Let $a = \sqrt{1 + \sqrt{2}+ \sqrt{3}}$. Then we have:
$$a = \sqrt{1 + \sqrt{2}+ \sqrt{3}} ^2$$
$$a ^2 = 1 + \sqrt{2 + \sqrt{2}}$$
$$a^2 – 1 = \sqrt{2 + \sqrt{2}} /^2 $$
$$(a^2 – 1)^2 = 2 + \sqrt{3}$$
$$\sqrt{3} = (a^2 – 1)^2 – 2.$$
Suppose that $a \in \mathbb{Q}$. According to the properties of the operations $+$ and $\cdot$ on $\mathbb{Q}$ the number $a^2$ is a rational number. Now we have:
$$a^2 \in \mathbb{Q} \Rightarrow a^2 – 1 \in \mathbb{Q} \Rightarrow (a^2 – 1)^2 \in \mathbb{Q} \Rightarrow (a^2 – 1)^2 – 2 \in \mathbb{Q}.$$
Since $\sqrt{3} = (a^2 – 1)^2 – 2$ and $(a^2 – 1)^2 – 2 \in \mathbb{Q}$ it follows that $\sqrt{3} \in \mathbb{Q}$, which is not true. Therefore, $\sqrt{1 + \sqrt{2}+ \sqrt{3}}$ is an irrational number.
Example 3. Prove that the following number is a rational number:
$$ \sqrt{6 + 4\sqrt{2}} + \sqrt{6 – 4 \sqrt{2}}?$$
Solution.
Let $a = \sqrt{6 + 4\sqrt{2}} + \sqrt{6 – 4 \sqrt{2}}$. Then we have
$$a = \sqrt{6 + 4\sqrt{2}} + \sqrt{6 – 4 \sqrt{2}}/ ^2$$
$$a^2 = 6 + 4\sqrt{2} + 2 \cdot \sqrt{6^2 – (4\sqrt{2})^2} + 6 – 4 \sqrt{2}$$
$$a^2 = 12 + 2 \cdot \sqrt{36 -32}$$
$$a^2 = 12 + 2 \cdot 2$$
$$a^2 = 16$$
$$a = \pm 4$$
Considering the original equality, we can see that $a >0$, thus $a = 4$, that is, the given number $\sqrt{7 + 4\sqrt{3}} + \sqrt{7 – 4 \sqrt{3}}$ is a rational number.
Example 4. Is $\cos 15^{\circ}$ an irrational number?
Solution.
We will use the half angle formula $\cos \frac{\alpha}{2}= \pm \sqrt{\frac{1 + \cos \alpha}{2}}$. Let $x = \cos \frac{\alpha}{2} = \cos \frac{30^{\circ}}{2} =\cos 15^{\circ}$. Then we have:
$$2 \cos ^2 \alpha = 1 + \cos \alpha $$
$$2 x^2 = 1 + \cos 30 {\circ}$$
$$2 x^2 = 1 + \frac{\sqrt{3}}{2}$$
$$4 x^2 =2 + \sqrt{3}$$
$$4x^2 – 2 = \sqrt{3}$$
Suppose that $x$ is a rational number.
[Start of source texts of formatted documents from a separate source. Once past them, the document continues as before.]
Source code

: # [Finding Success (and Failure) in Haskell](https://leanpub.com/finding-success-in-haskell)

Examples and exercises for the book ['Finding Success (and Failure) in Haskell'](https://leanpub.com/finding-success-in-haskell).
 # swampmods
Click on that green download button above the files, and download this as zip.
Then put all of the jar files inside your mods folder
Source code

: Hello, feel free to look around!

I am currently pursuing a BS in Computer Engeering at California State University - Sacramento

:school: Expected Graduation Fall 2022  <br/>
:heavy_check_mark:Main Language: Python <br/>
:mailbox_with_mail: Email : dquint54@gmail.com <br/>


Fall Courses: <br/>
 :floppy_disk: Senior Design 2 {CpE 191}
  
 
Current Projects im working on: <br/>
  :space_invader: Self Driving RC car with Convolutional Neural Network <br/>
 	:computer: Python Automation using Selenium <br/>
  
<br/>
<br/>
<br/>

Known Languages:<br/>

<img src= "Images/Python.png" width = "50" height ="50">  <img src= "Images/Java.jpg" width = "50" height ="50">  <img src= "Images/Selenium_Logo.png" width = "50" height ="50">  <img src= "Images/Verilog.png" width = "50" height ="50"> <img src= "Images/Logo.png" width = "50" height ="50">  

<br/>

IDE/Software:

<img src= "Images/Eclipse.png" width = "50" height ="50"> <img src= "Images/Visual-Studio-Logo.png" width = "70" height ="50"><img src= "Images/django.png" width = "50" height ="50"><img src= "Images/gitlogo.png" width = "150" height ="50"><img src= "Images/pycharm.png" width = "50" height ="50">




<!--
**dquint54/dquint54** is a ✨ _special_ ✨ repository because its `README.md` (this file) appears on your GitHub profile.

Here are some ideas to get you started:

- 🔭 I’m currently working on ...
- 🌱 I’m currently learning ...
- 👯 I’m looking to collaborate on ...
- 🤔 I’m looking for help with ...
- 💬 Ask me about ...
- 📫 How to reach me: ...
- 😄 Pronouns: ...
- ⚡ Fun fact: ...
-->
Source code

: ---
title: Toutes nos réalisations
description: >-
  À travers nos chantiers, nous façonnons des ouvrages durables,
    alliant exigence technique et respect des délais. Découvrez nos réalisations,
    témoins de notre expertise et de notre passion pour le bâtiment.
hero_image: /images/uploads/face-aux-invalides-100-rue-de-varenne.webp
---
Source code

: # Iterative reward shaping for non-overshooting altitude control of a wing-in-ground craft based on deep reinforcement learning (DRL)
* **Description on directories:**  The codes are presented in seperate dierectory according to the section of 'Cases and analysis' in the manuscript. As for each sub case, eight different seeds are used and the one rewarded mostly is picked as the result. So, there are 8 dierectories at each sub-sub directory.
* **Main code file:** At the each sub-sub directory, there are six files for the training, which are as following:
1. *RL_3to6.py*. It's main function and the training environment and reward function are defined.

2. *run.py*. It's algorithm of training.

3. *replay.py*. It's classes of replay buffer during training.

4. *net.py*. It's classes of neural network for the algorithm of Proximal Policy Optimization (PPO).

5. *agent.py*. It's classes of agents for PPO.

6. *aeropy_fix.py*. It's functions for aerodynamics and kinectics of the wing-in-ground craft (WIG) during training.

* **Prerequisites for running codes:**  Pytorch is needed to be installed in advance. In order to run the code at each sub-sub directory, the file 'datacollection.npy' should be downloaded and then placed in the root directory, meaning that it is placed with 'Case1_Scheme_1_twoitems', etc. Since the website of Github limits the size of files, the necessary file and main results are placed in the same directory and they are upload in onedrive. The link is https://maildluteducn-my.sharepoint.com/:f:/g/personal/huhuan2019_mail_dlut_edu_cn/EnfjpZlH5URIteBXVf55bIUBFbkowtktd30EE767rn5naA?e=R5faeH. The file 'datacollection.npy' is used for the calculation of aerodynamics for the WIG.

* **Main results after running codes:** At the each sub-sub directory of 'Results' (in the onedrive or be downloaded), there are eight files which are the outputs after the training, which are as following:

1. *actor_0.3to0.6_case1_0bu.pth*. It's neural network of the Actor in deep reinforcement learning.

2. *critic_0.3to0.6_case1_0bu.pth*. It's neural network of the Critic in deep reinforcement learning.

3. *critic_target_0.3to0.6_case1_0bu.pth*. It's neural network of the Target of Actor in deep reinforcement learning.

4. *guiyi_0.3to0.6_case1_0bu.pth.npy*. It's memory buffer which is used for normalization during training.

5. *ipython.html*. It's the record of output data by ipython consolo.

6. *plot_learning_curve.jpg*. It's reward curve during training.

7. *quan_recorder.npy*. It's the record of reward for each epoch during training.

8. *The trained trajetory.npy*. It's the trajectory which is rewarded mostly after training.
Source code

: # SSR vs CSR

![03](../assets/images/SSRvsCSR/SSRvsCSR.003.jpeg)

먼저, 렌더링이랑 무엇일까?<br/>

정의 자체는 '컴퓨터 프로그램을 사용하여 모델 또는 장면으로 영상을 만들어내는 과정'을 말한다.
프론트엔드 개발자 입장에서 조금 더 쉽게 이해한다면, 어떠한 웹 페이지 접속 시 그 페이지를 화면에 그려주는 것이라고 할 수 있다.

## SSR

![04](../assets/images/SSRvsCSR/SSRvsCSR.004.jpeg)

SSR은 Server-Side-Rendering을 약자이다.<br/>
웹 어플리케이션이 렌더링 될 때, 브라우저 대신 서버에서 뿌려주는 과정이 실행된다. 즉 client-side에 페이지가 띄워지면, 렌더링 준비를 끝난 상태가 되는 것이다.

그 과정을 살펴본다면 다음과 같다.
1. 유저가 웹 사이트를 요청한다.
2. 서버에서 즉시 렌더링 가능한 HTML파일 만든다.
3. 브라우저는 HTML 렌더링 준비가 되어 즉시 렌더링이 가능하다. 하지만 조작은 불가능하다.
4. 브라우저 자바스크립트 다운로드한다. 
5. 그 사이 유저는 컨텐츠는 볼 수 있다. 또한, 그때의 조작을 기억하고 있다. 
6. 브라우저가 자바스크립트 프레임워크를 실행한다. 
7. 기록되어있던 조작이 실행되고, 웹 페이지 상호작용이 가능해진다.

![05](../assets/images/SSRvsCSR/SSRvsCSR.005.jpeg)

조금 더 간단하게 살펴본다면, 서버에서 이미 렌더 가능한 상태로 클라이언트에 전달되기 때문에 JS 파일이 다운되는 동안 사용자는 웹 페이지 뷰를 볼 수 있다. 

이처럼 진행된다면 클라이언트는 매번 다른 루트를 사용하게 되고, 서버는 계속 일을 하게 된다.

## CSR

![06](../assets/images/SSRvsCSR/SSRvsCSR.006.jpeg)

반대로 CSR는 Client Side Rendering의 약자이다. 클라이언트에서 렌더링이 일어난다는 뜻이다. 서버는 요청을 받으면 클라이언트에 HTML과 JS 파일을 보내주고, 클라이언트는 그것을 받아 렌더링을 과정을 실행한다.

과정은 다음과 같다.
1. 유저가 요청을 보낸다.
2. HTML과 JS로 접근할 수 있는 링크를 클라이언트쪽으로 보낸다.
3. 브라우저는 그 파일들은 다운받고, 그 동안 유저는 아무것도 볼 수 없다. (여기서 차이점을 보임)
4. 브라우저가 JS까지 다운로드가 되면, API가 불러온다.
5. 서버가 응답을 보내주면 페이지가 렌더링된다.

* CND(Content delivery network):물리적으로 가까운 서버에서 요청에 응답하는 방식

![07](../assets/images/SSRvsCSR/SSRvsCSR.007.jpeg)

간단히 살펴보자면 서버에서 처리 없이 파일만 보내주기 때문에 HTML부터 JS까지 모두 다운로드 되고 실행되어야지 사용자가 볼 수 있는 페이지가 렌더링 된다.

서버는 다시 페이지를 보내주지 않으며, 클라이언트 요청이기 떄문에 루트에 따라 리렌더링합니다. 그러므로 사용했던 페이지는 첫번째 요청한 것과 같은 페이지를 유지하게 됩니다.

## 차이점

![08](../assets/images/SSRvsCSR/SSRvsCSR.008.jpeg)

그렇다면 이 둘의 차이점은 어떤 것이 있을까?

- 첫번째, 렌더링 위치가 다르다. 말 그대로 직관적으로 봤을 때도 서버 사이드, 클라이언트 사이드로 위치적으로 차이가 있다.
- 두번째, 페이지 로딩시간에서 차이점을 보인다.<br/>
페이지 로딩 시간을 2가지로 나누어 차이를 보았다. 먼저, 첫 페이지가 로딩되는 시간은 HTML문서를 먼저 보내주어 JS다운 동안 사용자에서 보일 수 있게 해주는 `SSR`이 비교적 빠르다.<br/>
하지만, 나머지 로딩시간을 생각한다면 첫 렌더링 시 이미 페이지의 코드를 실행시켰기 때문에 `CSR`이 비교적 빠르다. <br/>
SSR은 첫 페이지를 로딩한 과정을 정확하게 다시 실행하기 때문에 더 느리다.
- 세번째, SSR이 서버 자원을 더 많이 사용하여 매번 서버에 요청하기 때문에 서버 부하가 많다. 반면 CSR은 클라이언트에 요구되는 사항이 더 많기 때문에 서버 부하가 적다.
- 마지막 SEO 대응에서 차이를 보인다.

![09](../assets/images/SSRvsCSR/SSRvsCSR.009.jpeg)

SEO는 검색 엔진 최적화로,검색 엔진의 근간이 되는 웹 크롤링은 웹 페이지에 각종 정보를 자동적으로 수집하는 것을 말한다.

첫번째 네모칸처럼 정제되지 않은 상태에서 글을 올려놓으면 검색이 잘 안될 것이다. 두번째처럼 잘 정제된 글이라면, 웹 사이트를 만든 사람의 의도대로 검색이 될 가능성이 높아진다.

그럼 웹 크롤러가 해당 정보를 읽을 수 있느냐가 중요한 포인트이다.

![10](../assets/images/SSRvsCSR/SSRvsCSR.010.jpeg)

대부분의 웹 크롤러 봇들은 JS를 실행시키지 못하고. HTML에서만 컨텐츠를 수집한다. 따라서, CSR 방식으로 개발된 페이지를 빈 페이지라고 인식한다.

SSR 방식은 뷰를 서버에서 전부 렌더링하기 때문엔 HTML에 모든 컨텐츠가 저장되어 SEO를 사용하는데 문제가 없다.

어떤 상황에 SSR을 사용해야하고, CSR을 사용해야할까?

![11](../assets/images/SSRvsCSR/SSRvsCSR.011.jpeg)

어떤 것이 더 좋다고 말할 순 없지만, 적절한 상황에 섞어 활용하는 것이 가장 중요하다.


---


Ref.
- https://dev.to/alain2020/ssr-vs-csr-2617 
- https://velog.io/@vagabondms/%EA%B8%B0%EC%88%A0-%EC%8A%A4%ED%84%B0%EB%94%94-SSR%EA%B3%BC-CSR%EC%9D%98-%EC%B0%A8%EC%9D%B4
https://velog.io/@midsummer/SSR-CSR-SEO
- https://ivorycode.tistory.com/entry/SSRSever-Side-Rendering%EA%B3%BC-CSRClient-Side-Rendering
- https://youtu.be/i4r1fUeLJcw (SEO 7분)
Then we have:
$$x \in \mathbb{Q}\Rightarrow x^2 \in \mathbb{Q} \Rightarrow 4x^2 \in \mathbb{Q} \Rightarrow 4x^2 – 2 \in \mathbb{Q},$$
that is $\sqrt{3} \in \mathbb{Q}$, which is not true. Therefore, $\cos 15^{\circ}$ is an irrational number.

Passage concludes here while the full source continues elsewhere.